"""

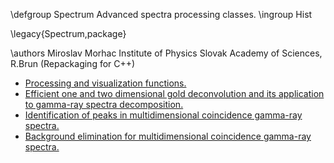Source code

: \defgroup Spectrum Advanced spectra processing classes.
\ingroup Hist

\legacy{Spectrum,package}

 \authors
 Miroslav Morhac
 Institute of Physics
 Slovak Academy of Sciences,
 R.Brun (Repackaging for C++)

  - [Processing and visualization functions.](ftp://root.cern.ch/root/Spectrum.doc)
  - [Efficient one and two dimensional gold deconvolution and its application to gamma-ray spectra decomposition.](ftp://root.cern.ch/root/SpectrumDec.ps.gz)
  - [Identification of peaks in multidimensional coincidence gamma-ray spectra.](ftp://root.cern.ch/root/SpectrumSrc.ps.gz)
  - [Background elimination for multidimensional coincidence gamma-ray spectra.](ftp://root.cern.ch/root/SpectrumBck.ps.gz)

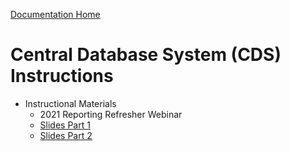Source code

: [Documentation Home](../../README.md)

# Central Database System (CDS) Instructions

- Instructional Materials
  - 2021 Reporting Refresher Webinar
  - <a href="CDS_Train_RNG_Reports Part 1.pdf">Slides Part 1</a>
  - <a href="CDS_Train_RNG_Reports Part 2.pdf">Slides Part 2</a>
  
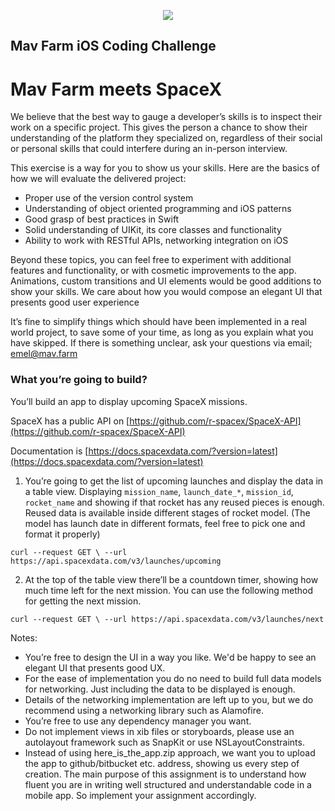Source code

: <p align="center">
  <img src="https://s3.us-east-2.amazonaws.com/mavfarm-assets/static/images/mavfarm_logo.png"/>
</p>

## Mav Farm iOS Coding Challenge

# Mav Farm meets SpaceX

We believe that the best way to gauge a developer’s skills is to inspect their work on a specific project. This gives the person a chance to show their understanding of the platform they specialized on, regardless of their social or personal skills that could interfere during an in-person interview.

This exercise is a way for you to show us your skills. Here are the basics of how we will evaluate the delivered project:

- Proper use of the version control system
- Understanding of object oriented programming and iOS patterns 
- Good grasp of best practices in Swift
- Solid understanding of UIKit, its core classes and functionality
- Ability to work with RESTful APIs, networking integration on iOS

Beyond these topics, you can feel free to experiment with additional features and functionality, or with cosmetic improvements to the app. Animations, custom transitions and UI elements would be good additions to show your skills. We care about how you would compose an elegant UI that presents good user experience

It’s fine to simplify things which should have been implemented in a real world project, to save some of your time, as long as you explain what you have skipped. If there is something unclear, ask your questions via email;
emel@mav.farm

### What you’re going to build?

You’ll build an app to display upcoming SpaceX missions.

SpaceX has a public API on ​[https://github.com/r-spacex/SpaceX-API](https://github.com/r-spacex/SpaceX-API)
 
Documentation is [https://docs.spacexdata.com/?version=latest](https://docs.spacexdata.com/?version=latest)

1) You’re going to get the list of upcoming launches and display the data in a table view. Displaying `mission_name`, `launch_date_*`, `mission_id`, `rocket_name` and showing if that rocket has any reused pieces is enough. Reused data is available inside different stages of rocket model.
(The model has launch date in different formats, feel free to pick one and format it properly)

`curl --request GET \ --url https://api.spacexdata.com/v3/launches/upcoming`

2) At the top of the table view there’ll be a countdown timer, showing how much time left for the next mission. You can use the following method for getting the next mission.

`curl --request GET \ --url https://api.spacexdata.com/v3/launches/next`

Notes:

- You’re free to design the UI in a way you like. We'd be happy to see an elegant UI that presents good UX.
- For the ease of implementation you do no need to build full data models for
networking. Just including the data to be displayed is enough.
- Details of the networking implementation are left up to you, but we do recommend using a networking library such as Alamofire.
- You’re free to use any dependency manager you want.
- Do not implement views in xib files or storyboards, please use an autolayout framework
such as SnapKit or use NSLayoutConstraints.
- Instead of using here_is_the_app.zip approach, we want you to upload the app to github/bitbucket etc. address, showing us every step of creation.
The main purpose of this assignment is to understand how fluent you are in writing well structured and understandable code in a mobile app. So implement your assignment accordingly.
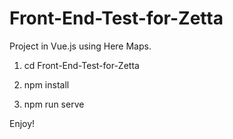 # Front-End-Test-for-Zetta
Project in Vue.js using Here Maps.

1. cd Front-End-Test-for-Zetta

2. npm install

3. npm run serve

Enjoy!

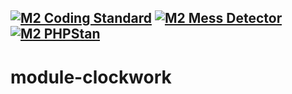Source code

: [![M2 Coding Standard](https://github.com/FriendsOfMagento/module-clockwork/actions/workflows/coding-standard.yml/badge.svg?branch=develop)](https://github.com/FriendsOfMagento/module-clockwork/actions/workflows/coding-standard.yml)
[![M2 Mess Detector](https://github.com/FriendsOfMagento/module-clockwork/actions/workflows/mess-detector.yml/badge.svg?branch=develop)](https://github.com/FriendsOfMagento/module-clockwork/actions/workflows/mess-detector.yml)
[![M2 PHPStan](https://github.com/FriendsOfMagento/module-clockwork/actions/workflows/phpstan.yml/badge.svg?branch=develop)](https://github.com/FriendsOfMagento/module-clockwork/actions/workflows/phpstan.yml)
---
# module-clockwork
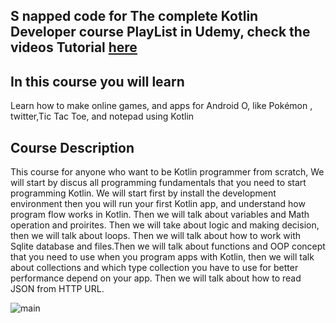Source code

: ## S napped code for The complete Kotlin Developer course  PlayList in Udemy, check the videos Tutorial  [here](https://www.udemy.com/the-complete-kotlin-developer-course/?couponCode=UDMEYGITHUB)

## In this course you will learn
Learn how to make online games, and apps for Android O, like Pokémon , twitter,Tic Tac Toe, and notepad using Kotlin

## Course Description

This course for anyone  who want to be Kotlin programmer from scratch, We will  start by discus all programming fundamentals that you need to start programming Kotlin. We will start first by install the development environment then you will run your first Kotlin app, and understand how program flow works in Kotlin. Then we will talk about variables and Math operation and proirites. Then we will take about logic and making decision, then we will talk about loops. Then we will talk about  how to work with Sqlite database and files.Then we will talk about functions and OOP concept that you need to use when you program apps with Kotlin, then we will talk about collections and which type collection you have to use for better performance  depend on your app. Then we will talk about  how to read JSON from HTTP URL.


![main](http://attach.alruabye.net/kotlin/kotlin.jpg)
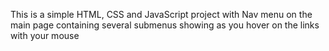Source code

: This is a simple HTML, CSS and JavaScript project with Nav menu on the main page  containing several submenus showing as you hover on the links with your mouse
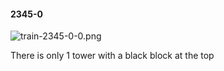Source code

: #### 2345-0
![train-2345-0-0.png](https://github.com/lil-lab/nlvr/raw/master/nlvr/train/images/62/train-2345-0-0.png "train-2345-0-0.png")

There is only 1 tower with a black block at the top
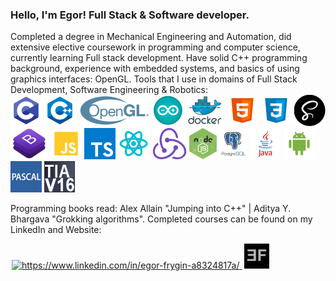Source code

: ### Hello, I'm Egor! Full Stack & Software developer.
Completed a degree in Mechanical Engineering and Automation, did extensive elective coursework in programming and computer science, currently learning Full stack development. Have solid C++ programming background, experience with embedded systems, and basics of using graphics interfaces: OpenGL. Tools that I use in domains of Full Stack Development, Software Engineering & Robotics:
<br>
![C](images/c.png)
![C++](images/cpp.png)
![OpenGL](images/opengl.png)
![Arduino](images/arduino.png)
![Docker](images/docker.png)
![HTML5](images/html.png)
![CSS3](images/css.png)
![SASS](images/sass.png)
![Bootstrap](images/bootstrap.png)
![JavaScript](images/js.png)
![TypeSctipt](images/ts.png)
![React.js](images/react.png)
![Redux.js](images/redux.png)
![Node.js](images/node.png)
![PostgreSQL](images/sql.png)
![Java](images/java.png)
![Android](images/android.png)
![Pascal](images/pascal.png)
![TIA Portal](images/tiaportal.png)
<br>

Programming books read: Alex Allain "Jumping into C++" | Aditya Y. Bhargava "Grokking algorithms". Completed courses can be found on my LinkedIn and Website:
<p align="left">
    <a href="https://www.linkedin.com/in/egor-frygin-a8324817a/" target="_blank"  style = "padding:2px">
        <img height="40px" src="https://raw.githubusercontent.com/rahuldkjain/github-profile-readme-generator/master/src/images/icons/Social/linked-in-alt.svg" alt="https://www.linkedin.com/in/egor-frygin-a8324817a/"/>
    </a>
    <a href="https://homykaze.github.io/index.html" target="_blank" style = "padding:2px">
        <img src="images/logo.jpg" height="40px"/>
    </a>
</p>
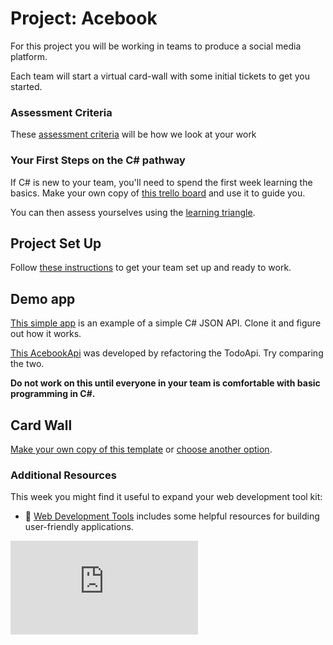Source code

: # Project: Acebook

For this project you will be working in teams to produce a social media platform.

Each team will start a virtual card-wall with some initial tickets to get you started.

### Assessment Criteria

These [assessment criteria](https://github.com/makersacademy/course/blob/master/final_projects/project_criteria.md) will be how we look at your work

### Your First Steps on the C# pathway

If C# is new to your team, you'll need to spend the first week learning the basics.  Make your own copy of [this trello board](https://trello.com/b/EjkmVb5N/learn-c-sharp-and-dotnet) and use it to guide you.

You can then assess yourselves using the [learning triangle](https://github.com/makersacademy/course/blob/master/pills/blooms_taxonomy.md).

## Project Set Up

Follow [these instructions](../project_setup.md) to get your team set up and ready to work.

## Demo app

[This simple app](https://github.com/makersacademy/TodoApi) is an example of a simple C# JSON API.  Clone it and figure out how it works.

[This AcebookApi](https://github.com/makersacademy/acebook-csharp-template) was developed by refactoring the TodoApi.  Try comparing the two.

**Do not work on this until everyone in your team is comfortable with basic programming in C#.**

## Card Wall

[Make your own copy of this template](https://trello.com/b/Dgcyzjcp/acebook-csharp-template) or [choose another option](../project_setup.md#card-wall).

### Additional Resources

This week you might find it useful to expand your web development tool kit:

- :pill: [Web Development Tools](../../pills/web_development_tools.md) includes some helpful resources for building user-friendly applications.

![Tracking pixel](https://githubanalytics.herokuapp.com/course/engineering_projects/csharp/README.md)

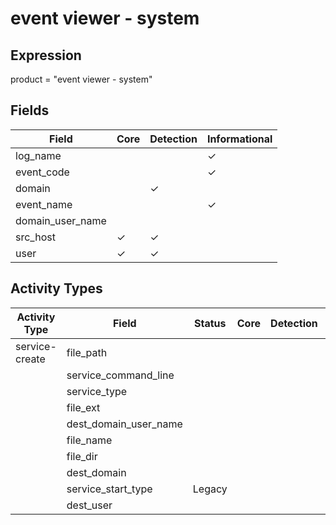 event viewer - system
=====================

Expression
----------

product = "event viewer - system"

Fields
------

| Field            | Core     | Detection | Informational |
| ---------------- | -------- | --------- | ------------- |
| log_name         |          |           | &#10003;      |
| event_code       |          |           | &#10003;      |
| domain           |          | &#10003;  |               |
| event_name       |          |           | &#10003;      |
| domain_user_name |          |           |               |
| src_host         | &#10003; | &#10003;  |               |
| user             | &#10003; | &#10003;  |               |

Activity Types
--------------

| Activity Type  | Field                 | Status | Core | Detection | Informational |
| -------------- | --------------------- | ------ | ---- | --------- | ------------- |
| service-create | file_path             |        |      |           |               |
|                | service_command_line  |        |      |           |               |
|                | service_type          |        |      |           |               |
|                | file_ext              |        |      |           |               |
|                | dest_domain_user_name |        |      |           |               |
|                | file_name             |        |      |           |               |
|                | file_dir              |        |      |           |               |
|                | dest_domain           |        |      |           |               |
|                | service_start_type    | Legacy |      |           | &#10003;      |
|                | dest_user             |        |      |           |               |

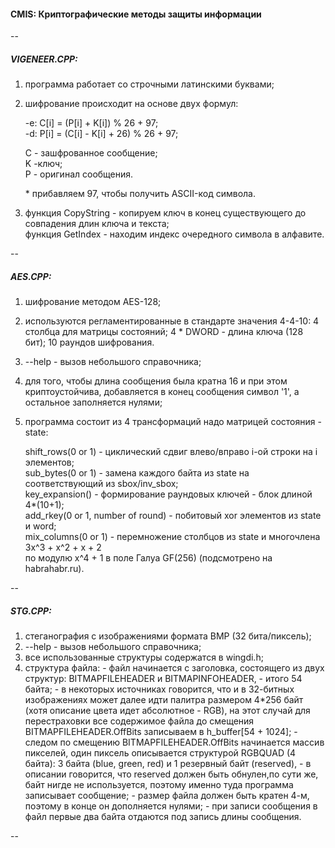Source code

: #### CMIS: Криптографические методы защиты информации  

--

##### VIGENEER.CPP: #####
  1.  программа работает со строчными латинскими буквами;  
  2.  шифрование происходит на основе двух формул:  

		-e: C[i] = (P[i] + K[i]) % 26 + 97;  
		-d: P[i] = (C[i] - K[i] + 26) % 26 + 97;    
      
		C - зашфрованное сообщение;  
		K -ключ;  
		P - оригинал сообщения.  
      
		\* прибавляем 97, чтобы получить ASCII-код символа. 
      
    
  3.  функция CopyString - копируем ключ в конец существующего до совпадения длин ключа и текста;  
     функция GetIndex - находим индекс очередного символа в алфавите.  

--
   
##### AES.CPP: #####
  1.  шифрование методом AES-128;
  2.  используются регламентированные в стандарте значения 4-4-10:
      4 столбца для матрицы состояний;
      4 * DWORD - длина ключа (128 бит);
      10 раундов шифрования.
  3.  --help - вызов небольшого справочника;
  4.  для того, чтобы длина сообщения была кратна 16 и при этом криптоустойчива,
     добавляется в конец сообщения символ '1', а остальное заполняется нулями;
  5.  программа состоит из 4 трансформаций надо матрицей состояния - statе:

		shift_rows(0 or 1) - циклический сдвиг влево/вправо i-ой строки на i элементов;  
		sub_bytes(0 or 1) - замена каждого байта из state на соответствующий из sbox/inv_sbox;  
		key_expansion() - формирование раундовых ключей - блок длиной 4*(10+1);  
		add_rkey(0 or 1, number of round) - побитовый xor элементов из state и word;  
		mix_columns(0 or 1) - перемножение столбцов из state и многочлена  3x^3 + x^2 + x + 2  
		                      по модулю x^4 + 1 в поле Галуа GF(256) (подсмотрено на habrahabr.ru).  
   
--

##### STG.CPP: #####
   1.  стеганография с изображениями формата BMP (32 бита/пиксель);
   2.  --help - вызов небольшого справочника;
   3.  все использованные структуры содержатся в wingdi.h;
   4.  структура файла: 
      - файл начинается с заголовка, состоящего из двух структур: BITMAPFILEHEADER и BITMAPINFOHEADER, - итого 54 байта;
      - в некоторых источниках говорится, что и в 32-битных изображениях может далее идти палитра размером 4*256 байт 
        (хотя описание цвета идет абсолютное - RGB), на этот случай для перестраховки все содержимое файла до смещения
        BITMAPFILEHEADER.OffBits записываем в h_buffer[54 + 1024];
      - следом по смещению BITMAPFILEHEADER.OffBits начинается массив пикселей, один пиксель описывается структурой
        RGBQUAD (4 байта): 3 байта (blue, green, red) и 1 резервный байт (reserved), - в описании говорится,
        что reserved должен быть обнулен,по сути же, байт нигде не используется, поэтому именно туда программа
        записывает сообщение;
      - размер файла должен быть кратен 4-м, поэтому в конце он дополняется нулями;
      - при записи сообщения в файл первые два байта отдаются под запись длины сообщения.

--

"""

Task
Each line from the beginning of the entries up to and including the one containing "# Mav Farm meets SpaceX" must be restated exactly. Pictures are to be left out.

Answer to this task
Source code

: \defgroup Spectrum Advanced spectra processing classes.
\ingroup Hist

\legacy{Spectrum,package}

 \authors
 Miroslav Morhac
 Institute of Physics
 Slovak Academy of Sciences,
 R.Brun (Repackaging for C++)

  - [Processing and visualization functions.](ftp://root.cern.ch/root/Spectrum.doc)
  - [Efficient one and two dimensional gold deconvolution and its application to gamma-ray spectra decomposition.](ftp://root.cern.ch/root/SpectrumDec.ps.gz)
  - [Identification of peaks in multidimensional coincidence gamma-ray spectra.](ftp://root.cern.ch/root/SpectrumSrc.ps.gz)
  - [Background elimination for multidimensional coincidence gamma-ray spectra.](ftp://root.cern.ch/root/SpectrumBck.ps.gz)

Source code

: [Documentation Home](../../README.md)

# Central Database System (CDS) Instructions

- Instructional Materials
  - 2021 Reporting Refresher Webinar
  - <a href="CDS_Train_RNG_Reports Part 1.pdf">Slides Part 1</a>
  - <a href="CDS_Train_RNG_Reports Part 2.pdf">Slides Part 2</a>
  
Source code

: <p align="center">
  <img src="https://s3.us-east-2.amazonaws.com/mavfarm-assets/static/images/mavfarm_logo.png"/>
</p>

## Mav Farm iOS Coding Challenge

# Mav Farm meets SpaceX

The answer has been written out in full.